## What you should do
Would you output, exactly as written, the line with "W. A. Yost, A." and all lines after it to the end of the data below, and no others?

## Records provided
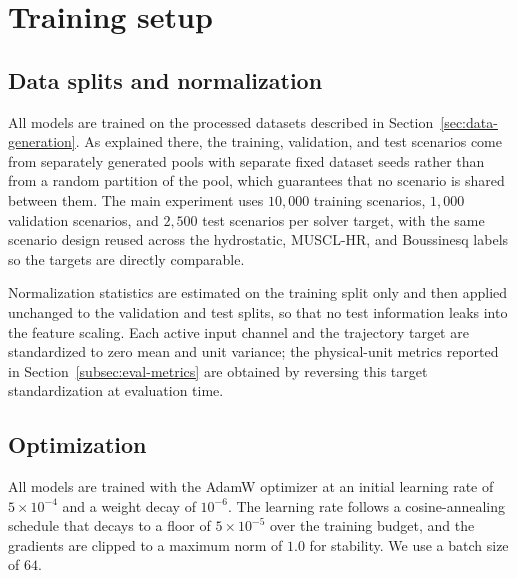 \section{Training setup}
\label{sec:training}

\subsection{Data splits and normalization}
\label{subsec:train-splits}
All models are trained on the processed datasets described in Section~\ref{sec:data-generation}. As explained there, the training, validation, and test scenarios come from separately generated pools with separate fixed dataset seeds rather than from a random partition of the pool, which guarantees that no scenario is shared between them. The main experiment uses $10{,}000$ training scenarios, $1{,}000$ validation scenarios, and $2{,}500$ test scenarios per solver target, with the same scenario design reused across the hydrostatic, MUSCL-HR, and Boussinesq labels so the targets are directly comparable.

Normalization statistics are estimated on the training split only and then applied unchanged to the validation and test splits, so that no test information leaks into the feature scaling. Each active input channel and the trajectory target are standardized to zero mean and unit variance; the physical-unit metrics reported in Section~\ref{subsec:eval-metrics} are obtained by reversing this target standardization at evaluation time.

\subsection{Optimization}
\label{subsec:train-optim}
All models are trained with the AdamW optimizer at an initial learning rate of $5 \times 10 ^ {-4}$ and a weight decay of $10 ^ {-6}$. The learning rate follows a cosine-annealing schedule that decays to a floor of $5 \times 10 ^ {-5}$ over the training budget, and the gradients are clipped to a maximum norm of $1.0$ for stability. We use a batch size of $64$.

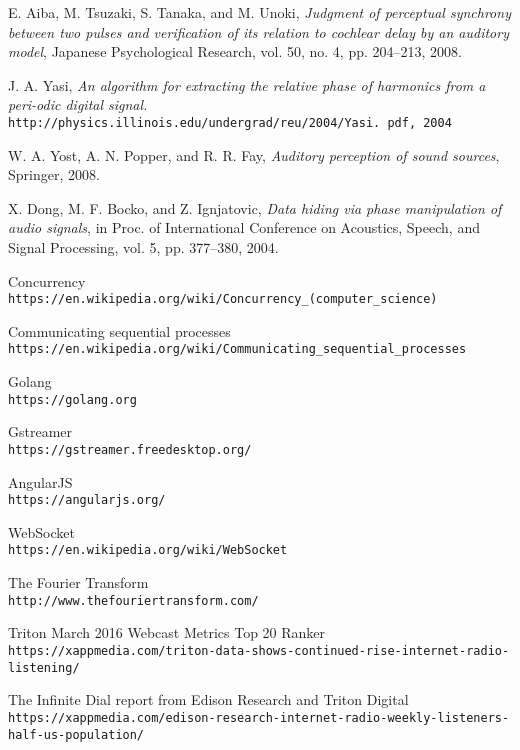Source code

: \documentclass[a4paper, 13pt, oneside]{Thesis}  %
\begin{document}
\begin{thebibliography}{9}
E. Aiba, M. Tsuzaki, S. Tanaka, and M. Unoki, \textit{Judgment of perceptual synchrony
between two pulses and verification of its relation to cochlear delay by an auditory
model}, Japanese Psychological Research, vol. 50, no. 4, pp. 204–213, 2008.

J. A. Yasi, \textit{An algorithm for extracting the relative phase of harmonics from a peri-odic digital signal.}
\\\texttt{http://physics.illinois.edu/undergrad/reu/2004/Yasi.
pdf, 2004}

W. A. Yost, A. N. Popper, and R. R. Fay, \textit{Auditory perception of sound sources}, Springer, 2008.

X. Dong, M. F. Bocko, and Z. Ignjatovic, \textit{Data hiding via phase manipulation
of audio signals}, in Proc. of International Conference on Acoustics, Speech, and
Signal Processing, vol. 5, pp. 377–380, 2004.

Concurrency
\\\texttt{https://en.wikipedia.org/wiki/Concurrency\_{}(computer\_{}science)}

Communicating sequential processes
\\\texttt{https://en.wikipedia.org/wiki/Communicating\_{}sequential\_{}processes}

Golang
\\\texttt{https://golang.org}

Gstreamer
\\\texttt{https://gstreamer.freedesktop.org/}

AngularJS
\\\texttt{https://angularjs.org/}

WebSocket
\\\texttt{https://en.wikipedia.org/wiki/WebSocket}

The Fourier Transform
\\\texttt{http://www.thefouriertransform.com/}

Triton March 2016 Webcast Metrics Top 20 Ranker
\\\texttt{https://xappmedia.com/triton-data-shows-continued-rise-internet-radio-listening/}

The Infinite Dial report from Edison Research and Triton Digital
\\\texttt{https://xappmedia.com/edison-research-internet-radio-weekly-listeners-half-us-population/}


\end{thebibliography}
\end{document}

## Task solution
W. A. Yost, A. N. Popper, and R. R. Fay, \textit{Auditory perception of sound sources}, Springer, 2008.

X. Dong, M. F. Bocko, and Z. Ignjatovic, \textit{Data hiding via phase manipulation
of audio signals}, in Proc. of International Conference on Acoustics, Speech, and
Signal Processing, vol. 5, pp. 377–380, 2004.

Concurrency
\\\texttt{https://en.wikipedia.org/wiki/Concurrency\_{}(computer\_{}science)}

Communicating sequential processes
\\\texttt{https://en.wikipedia.org/wiki/Communicating\_{}sequential\_{}processes}

Golang
\\\texttt{https://golang.org}

Gstreamer
\\\texttt{https://gstreamer.freedesktop.org/}

AngularJS
\\\texttt{https://angularjs.org/}

WebSocket
\\\texttt{https://en.wikipedia.org/wiki/WebSocket}

The Fourier Transform
\\\texttt{http://www.thefouriertransform.com/}

Triton March 2016 Webcast Metrics Top 20 Ranker
\\\texttt{https://xappmedia.com/triton-data-shows-continued-rise-internet-radio-listening/}

The Infinite Dial report from Edison Research and Triton Digital
\\\texttt{https://xappmedia.com/edison-research-internet-radio-weekly-listeners-half-us-population/}


\end{thebibliography}
\end{document}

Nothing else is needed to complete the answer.